FIG. 5D illustrates three views that show an example for creation of a silhouette representation of the person's body. First, as seen in view 530, a raw image of the person is captured. Then, as seen in view 540, skeleton coordinates 542 of various points along the person's body are determined (e.g., joints, head features, hand features, arm features, leg features, foot features, etc.), which is used for pose estimation. By way of example, the skeleton coordinates may be determined using a machine learning image processing model such as PoseNet. From this information at a first person's location, as seen in view 550 a 3D reprojection is created on the shared canvas at another person's location. According to one scenario, in the case where a copresence application/service is hosted centrally, it may be beneficial to transmit only skeleton coordinates from the participant's respective locations to the service so that the pose estimation is done centrally, in contrast to sending estimated pose information to the service.
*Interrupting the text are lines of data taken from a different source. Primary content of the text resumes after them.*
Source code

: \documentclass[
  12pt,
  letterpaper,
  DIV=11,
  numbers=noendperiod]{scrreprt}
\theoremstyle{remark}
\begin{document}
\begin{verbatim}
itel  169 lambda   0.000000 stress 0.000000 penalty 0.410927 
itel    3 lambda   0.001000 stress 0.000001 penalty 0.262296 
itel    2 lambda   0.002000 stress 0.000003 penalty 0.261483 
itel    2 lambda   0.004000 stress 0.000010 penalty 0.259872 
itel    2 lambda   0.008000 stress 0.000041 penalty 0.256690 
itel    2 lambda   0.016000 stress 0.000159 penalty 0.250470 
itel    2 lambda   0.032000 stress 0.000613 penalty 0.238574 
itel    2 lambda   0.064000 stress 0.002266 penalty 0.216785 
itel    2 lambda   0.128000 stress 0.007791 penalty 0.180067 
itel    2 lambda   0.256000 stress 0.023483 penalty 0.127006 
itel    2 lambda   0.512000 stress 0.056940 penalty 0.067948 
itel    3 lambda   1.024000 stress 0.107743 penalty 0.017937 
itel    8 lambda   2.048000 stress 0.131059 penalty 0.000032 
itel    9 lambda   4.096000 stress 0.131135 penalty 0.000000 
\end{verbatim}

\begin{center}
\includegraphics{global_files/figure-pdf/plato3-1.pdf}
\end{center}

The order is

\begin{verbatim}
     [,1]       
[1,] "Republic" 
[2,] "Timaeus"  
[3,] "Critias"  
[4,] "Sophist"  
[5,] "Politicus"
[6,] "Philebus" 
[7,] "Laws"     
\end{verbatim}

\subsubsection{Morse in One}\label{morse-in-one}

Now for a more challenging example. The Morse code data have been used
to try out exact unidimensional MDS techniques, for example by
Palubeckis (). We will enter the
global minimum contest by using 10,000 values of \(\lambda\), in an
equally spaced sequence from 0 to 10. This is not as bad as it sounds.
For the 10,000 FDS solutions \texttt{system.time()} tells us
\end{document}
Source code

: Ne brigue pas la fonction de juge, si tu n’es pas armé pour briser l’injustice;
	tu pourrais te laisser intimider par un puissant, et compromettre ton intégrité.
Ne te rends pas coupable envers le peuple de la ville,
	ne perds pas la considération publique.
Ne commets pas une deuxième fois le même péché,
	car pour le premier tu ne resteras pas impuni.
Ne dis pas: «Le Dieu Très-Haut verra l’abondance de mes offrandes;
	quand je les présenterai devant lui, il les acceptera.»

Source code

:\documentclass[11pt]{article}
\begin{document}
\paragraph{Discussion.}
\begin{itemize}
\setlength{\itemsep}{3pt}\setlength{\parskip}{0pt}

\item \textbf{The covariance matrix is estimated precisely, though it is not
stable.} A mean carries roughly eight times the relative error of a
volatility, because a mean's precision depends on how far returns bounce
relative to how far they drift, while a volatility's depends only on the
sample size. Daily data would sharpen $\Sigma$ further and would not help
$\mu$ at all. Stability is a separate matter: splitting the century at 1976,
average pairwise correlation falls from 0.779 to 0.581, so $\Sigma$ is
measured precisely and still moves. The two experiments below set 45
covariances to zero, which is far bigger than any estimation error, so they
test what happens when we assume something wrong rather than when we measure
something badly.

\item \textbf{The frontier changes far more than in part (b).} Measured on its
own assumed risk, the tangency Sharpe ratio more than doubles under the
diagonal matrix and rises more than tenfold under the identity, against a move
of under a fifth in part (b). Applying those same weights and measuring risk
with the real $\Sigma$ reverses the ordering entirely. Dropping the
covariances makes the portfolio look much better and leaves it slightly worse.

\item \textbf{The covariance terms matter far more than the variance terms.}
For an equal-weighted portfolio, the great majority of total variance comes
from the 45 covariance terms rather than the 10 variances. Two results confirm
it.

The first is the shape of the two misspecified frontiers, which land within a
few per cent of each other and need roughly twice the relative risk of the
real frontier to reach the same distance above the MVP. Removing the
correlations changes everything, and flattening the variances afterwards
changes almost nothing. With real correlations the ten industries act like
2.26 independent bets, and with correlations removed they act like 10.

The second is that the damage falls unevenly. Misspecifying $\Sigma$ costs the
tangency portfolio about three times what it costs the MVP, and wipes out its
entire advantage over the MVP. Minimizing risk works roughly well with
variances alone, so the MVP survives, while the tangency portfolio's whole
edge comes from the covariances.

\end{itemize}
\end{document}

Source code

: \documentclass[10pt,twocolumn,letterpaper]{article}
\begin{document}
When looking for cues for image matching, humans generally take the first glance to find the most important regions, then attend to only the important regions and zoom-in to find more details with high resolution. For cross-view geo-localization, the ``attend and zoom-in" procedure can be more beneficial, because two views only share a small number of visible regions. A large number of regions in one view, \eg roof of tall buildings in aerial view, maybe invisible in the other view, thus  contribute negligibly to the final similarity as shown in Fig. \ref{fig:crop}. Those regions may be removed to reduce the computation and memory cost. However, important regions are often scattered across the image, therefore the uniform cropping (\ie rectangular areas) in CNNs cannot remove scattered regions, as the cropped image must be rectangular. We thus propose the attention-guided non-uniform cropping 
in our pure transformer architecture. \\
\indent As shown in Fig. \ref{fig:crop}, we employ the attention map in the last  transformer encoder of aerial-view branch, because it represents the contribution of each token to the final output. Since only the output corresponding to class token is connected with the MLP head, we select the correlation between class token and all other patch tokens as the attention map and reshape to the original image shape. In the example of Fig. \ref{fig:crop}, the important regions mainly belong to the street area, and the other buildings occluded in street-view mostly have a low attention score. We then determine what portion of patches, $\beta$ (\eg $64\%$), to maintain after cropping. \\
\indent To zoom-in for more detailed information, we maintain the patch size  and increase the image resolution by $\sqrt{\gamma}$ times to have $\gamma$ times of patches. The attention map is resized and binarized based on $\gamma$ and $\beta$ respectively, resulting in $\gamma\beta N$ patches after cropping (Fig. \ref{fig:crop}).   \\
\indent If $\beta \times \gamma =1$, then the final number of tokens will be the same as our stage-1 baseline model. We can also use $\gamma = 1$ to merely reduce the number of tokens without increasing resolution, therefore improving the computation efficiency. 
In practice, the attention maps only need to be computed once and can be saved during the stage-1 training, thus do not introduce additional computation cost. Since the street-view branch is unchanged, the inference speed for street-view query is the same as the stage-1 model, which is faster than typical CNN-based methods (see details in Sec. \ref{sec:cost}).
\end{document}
This can result in reduced transmission overhead and avoid the need for dedicated computing resources at each participant's location, which may be particularly beneficial when there is a large number of participants (e.g., 10, 20 or more participants).

Presence shadow generation can be done as follows. As shown in view 560 of FIG. 5E, depth map information is extracted from the original image. Then, this depth map information is inverted and levels are set. For instance, as seen in view 570, background details are set to one color (here: white), while foreground details at or near the surface of the physical medium (e.g., a whiteboard) are set to a visually contrasting color (here: black). Then, as seen with respect to view 580, features are blurred or otherwise made more diffuse according to their depth. So while the person's hand and arm are close and are presented sharply, the person's torso and legs are blurred. However, even with the blurring, the system achieves a look and feel user experience that creates body language fidelity. This is accomplished at low latency (e.g., updates can be made on a frame-by-frame basis from the original video) so that real-time riffing/collaboration is enhanced. According to one scenario, a camera (e.g., 204 in FIG. 2B) may be positioned approximately 1.5-2.0 meters away from the drawing surface of the physical medium (e.g., 208 in FIG. 2B). The pixels at the drawing surface are set to black. In this scenario, the pixels gradually transition to white at about 3.5-4.0 meters from the drawing surface, and anything further than this is set to white. Thus, in this scenario there is a linear gradient in color value from black to white over the range 0.0 to about 1.8-2.2 meters from the physical medium. In this scenario, blurring may follow a similar function, with zero blur at the drawing surface, linearly transitioning from a 0 pixel radius blur to approximately a 150-250 pixel blur over the same range. In other scenarios, the pixel transitions and/or blurring may have different ranges. Additionally, the transitions and/or blurring may be non-linear or have step function-type changes rather than being linear over a given range. In still further scenarios, the presence shadow is presented while the person is within a threshold distance of the physical medium (e.g., within 1.0-1.5 meters), and not presented when the person is no longer within the threshold distance. The color changes and/or blurring may be set automatically by a collaboration application or may be adjustable by the participants.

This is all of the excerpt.